===== Data for analysis =====

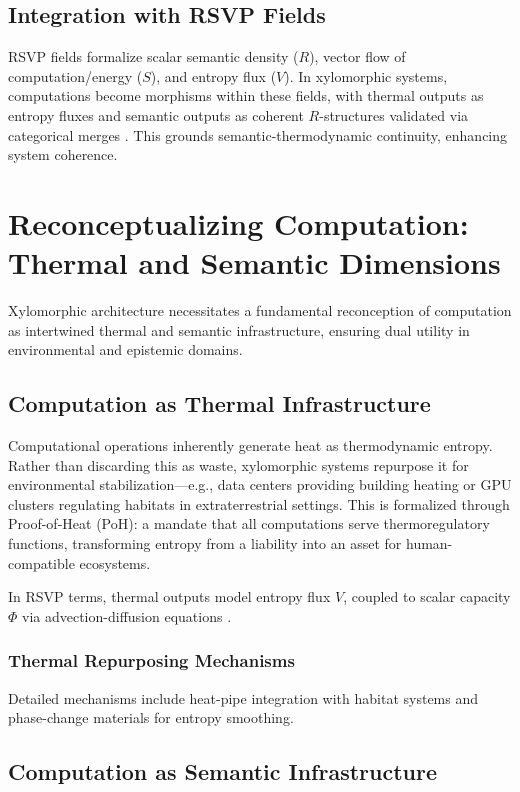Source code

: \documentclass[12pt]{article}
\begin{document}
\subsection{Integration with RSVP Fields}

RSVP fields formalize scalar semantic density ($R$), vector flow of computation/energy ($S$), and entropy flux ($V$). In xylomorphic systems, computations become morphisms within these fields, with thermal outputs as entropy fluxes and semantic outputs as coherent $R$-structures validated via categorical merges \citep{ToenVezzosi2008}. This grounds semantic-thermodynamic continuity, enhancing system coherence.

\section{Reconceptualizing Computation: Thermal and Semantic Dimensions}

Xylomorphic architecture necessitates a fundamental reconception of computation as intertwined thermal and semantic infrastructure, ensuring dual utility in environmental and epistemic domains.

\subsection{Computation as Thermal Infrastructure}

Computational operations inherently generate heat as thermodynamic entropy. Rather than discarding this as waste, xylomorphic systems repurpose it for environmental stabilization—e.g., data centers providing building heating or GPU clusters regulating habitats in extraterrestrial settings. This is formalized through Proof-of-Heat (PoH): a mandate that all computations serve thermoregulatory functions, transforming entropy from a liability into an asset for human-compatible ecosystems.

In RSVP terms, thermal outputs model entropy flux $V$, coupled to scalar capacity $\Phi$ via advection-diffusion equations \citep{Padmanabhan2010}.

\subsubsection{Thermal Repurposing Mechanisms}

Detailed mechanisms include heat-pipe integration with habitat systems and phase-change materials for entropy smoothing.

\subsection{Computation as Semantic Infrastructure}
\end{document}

=====

What to work on:
Copy out the data verbatim, with no pictures.

Response:
Source code

: \documentclass[12pt]{article}
\begin{document}
\subsection{Integration with RSVP Fields}

RSVP fields formalize scalar semantic density ($R$), vector flow of computation/energy ($S$), and entropy flux ($V$). In xylomorphic systems, computations become morphisms within these fields, with thermal outputs as entropy fluxes and semantic outputs as coherent $R$-structures validated via categorical merges \citep{ToenVezzosi2008}. This grounds semantic-thermodynamic continuity, enhancing system coherence.

\section{Reconceptualizing Computation: Thermal and Semantic Dimensions}

Xylomorphic architecture necessitates a fundamental reconception of computation as intertwined thermal and semantic infrastructure, ensuring dual utility in environmental and epistemic domains.

\subsection{Computation as Thermal Infrastructure}

Computational operations inherently generate heat as thermodynamic entropy. Rather than discarding this as waste, xylomorphic systems repurpose it for environmental stabilization—e.g., data centers providing building heating or GPU clusters regulating habitats in extraterrestrial settings. This is formalized through Proof-of-Heat (PoH): a mandate that all computations serve thermoregulatory functions, transforming entropy from a liability into an asset for human-compatible ecosystems.

In RSVP terms, thermal outputs model entropy flux $V$, coupled to scalar capacity $\Phi$ via advection-diffusion equations \citep{Padmanabhan2010}.

\subsubsection{Thermal Repurposing Mechanisms}

Detailed mechanisms include heat-pipe integration with habitat systems and phase-change materials for entropy smoothing.

\subsection{Computation as Semantic Infrastructure}
\end{document}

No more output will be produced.